Apparently, several latest post in this thread have just dissapeared. How is that possible? Database was reset?

Previously, I have answered only half of this queston (I didn't notice the ommision).

Essentially, the CPU has to wait/stall more. For example: if the CPU rushes over a security check, then there could be a way for protected data to leak. The same goes for all ordinary braches, as those could be a part of a privilege isolation system.

Allso, cache latency is increased. The raw latencly likely goes up by 0.8 - 1.8 clock cycles (on average, there are various cases), but, hopefully, most of this gets ironed down by SE. The net result of increased cache latency is more CPU pipeline waits/stalls, so the number of waits/stall is the key metric for almot entire performance degradation.

I think I have an even better explanation for this question.

Speculative execution means that some computations are going to be performed before a branch direction is decided. Another way to say this is: speculative execution assigns results of ahead-of-time computataion to various execution paths.

So, when a branch is decided, SE engine must do both of the following things:
1. Discard all the results from rejected execution paths
2. Accept the results from accepted execution paths

The problem lies in 1) Discard. How can the CPU discard an execution path if it has already modified the cache, memory, perhaps even sent some I/O? I/O cant be undone. Undoing memory and cache modifications is hard. So, the solution is simply to NOT modify.

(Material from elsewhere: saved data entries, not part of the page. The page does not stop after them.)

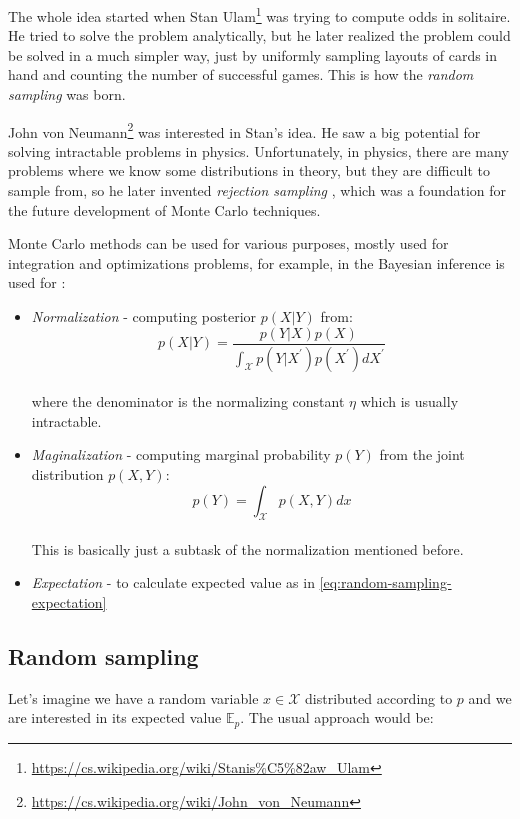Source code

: \documentclass[
  digital, %
  oneside, %
  lof,     %
  lot,     %
]{fithesis4}
\begin{document}
The whole idea started when Stan Ulam\footnote{\url{https://cs.wikipedia.org/wiki/Stanis\%C5\%82aw_Ulam}} was trying to compute odds in solitaire.
He tried to solve the problem analytically, but he later realized the problem could be solved in a much simpler way, just by uniformly sampling layouts of cards in hand and counting the number of successful games.
This is how the \textit{random sampling} was born.

John von Neumann\footnote{\url{https://cs.wikipedia.org/wiki/John_von_Neumann}} was interested in Stan's idea. He saw a big potential for solving intractable problems in physics.
Unfortunately, in physics, there are many problems where we know some distributions in theory, but they are difficult to sample from, so he later invented \textit{rejection sampling} \cite{beichl2000}, which was a foundation for the future development of Monte Carlo techniques.

Monte Carlo methods can be used for various purposes, mostly used for integration and optimizations problems, for example, in the Bayesian inference is used for \cite{andrieu2003}:

\begin{itemize}
  \item \textit{Normalization} - computing posterior $p(X | Y)$ from:
    \begin{equation}
      p(X | Y) = \frac{p(Y | X) p(X)}{\int_{\mathcal{X}} p(Y | X^\prime) p(X^\prime) dX^\prime}
    \end{equation} \\
    where the denominator is the normalizing constant $\eta$ which is usually intractable.
  \item \textit{Maginalization} - computing marginal probability $p(Y)$ from the joint distribution $p(X, Y)$:
    \begin{equation}
      p(Y) = \int_{\mathcal{X}} p(X, Y) dx
    \end{equation} \\
    This is basically just a subtask of the normalization mentioned before.
  \item \textit{Expectation} - to calculate expected value as in \eqref{eq:random-sampling-expectation}
\end{itemize}


\subsection{Random sampling}

Let's imagine we have a random variable $x \in \mathcal{X}$ distributed according to $p$ and we are interested in its expected value $\mathbb{E}_p$.
The usual approach would be:
\end{document}
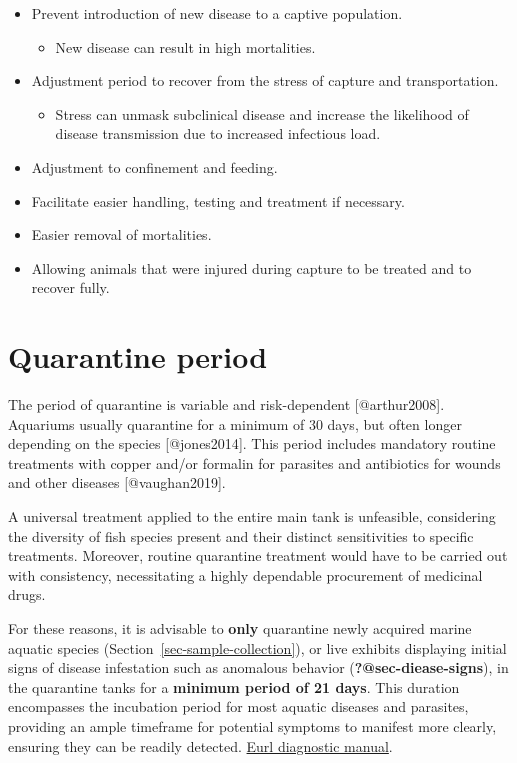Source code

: \documentclass[
  12pt,
]{report}
\providecommand{\tightlist}{%
  \setlength{\itemsep}{0pt}\setlength{\parskip}{0pt}}\usepackage{longtable,booktabs,array}
\begin{document}
\begin{itemize}
\tightlist
\item
  Prevent introduction of new disease to a captive population.

  \begin{itemize}
  \tightlist
  \item
    New disease can result in high mortalities.
  \end{itemize}
\item
  Adjustment period to recover from the stress of capture and
  transportation.

  \begin{itemize}
  \tightlist
  \item
    Stress can unmask subclinical disease and increase the likelihood of
    disease transmission due to increased infectious load.
  \end{itemize}
\item
  Adjustment to confinement and feeding.
\item
  Facilitate easier handling, testing and treatment if necessary.
\item
  Easier removal of mortalities.
\item
  Allowing animals that were injured during capture to be treated and to
  recover fully.
\end{itemize}

\hypertarget{sec-q-period}{%
\section{Quarantine period}\label{sec-q-period}}

The period of quarantine is variable and risk-dependent
{[}@arthur2008{]}. Aquariums usually quarantine for a minimum of 30
days, but often longer depending on the species {[}@jones2014{]}. This
period includes mandatory routine treatments with copper and/or formalin
for parasites and antibiotics for wounds and other diseases
{[}@vaughan2019{]}.

A universal treatment applied to the entire main tank is unfeasible,
considering the diversity of fish species present and their distinct
sensitivities to specific treatments. Moreover, routine quarantine
treatment would have to be carried out with consistency, necessitating a
highly dependable procurement of medicinal drugs.

For these reasons, it is advisable to \textbf{only} quarantine newly
acquired marine aquatic species (Section~\ref{sec-sample-collection}),
or live exhibits displaying initial signs of disease infestation such as
anomalous behavior (\textbf{?@sec-diease-signs}), in the quarantine
tanks for a \textbf{minimum period of 21 days}. This duration
encompasses the incubation period for most aquatic diseases and
parasites, providing an ample timeframe for potential symptoms to
manifest more clearly, ensuring they can be readily detected.
\href{https://www.eurl-fish-crustacean.eu/fish/diagnostic-manuals}{Eurl
diagnostic manual}.
\end{document}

The second problem is with security checks. If a CPU doesn't wait on a security check, can the consequent writes to internal buffers be undone? Because, if a CPU has allowed an operation to proceed without waiting for secutity validation, then to undo that operation it also has to track all the consequent data movements. In a large CPU like a modern high-performace design, the changes caused by a single instruction are going to spill everywhere in the core. So, hard to track, hard to undo. And the solution is simple: the CPU has to wait more, so that changes do not propagate far, so that they are easy to undo.

Apparently, several latest post in this thread have just dissapeared. How is that possible? Database was reset?

While doing speculative execution, why not do "paranoid" speculative execution? (the processor executes the result of a branch twice (one for branch, another for don't branch))

The simple answer is that CPU can't execute a piece of code twice because CPU can't easily undo changes to caches and memory.

By the way, the "paranoid" speculative execution that you have described in your post is not paranoid at all, it is still vulnerable to SPECTRE.



This Weasel's answer is completely off-track. Speculative execution simply can't be performed on sufficiently long instruction sequences since CPU is going to run into a lots of load/store instructions which it can't quickly an efficiently undo. So, the real "paranoid" way to do SE is to stop speculative execution of an execution path whenever a load or store is reached, but that causes a pipeline to stall too often and kills the performance.

This all has nothing to do with "prediction rate", or "wasting resources on both branches".

Of course, and again, Weasel didn't bother to read my long answer above, because if he had red it, he wouldn't have posted this utterly misleading answer of his.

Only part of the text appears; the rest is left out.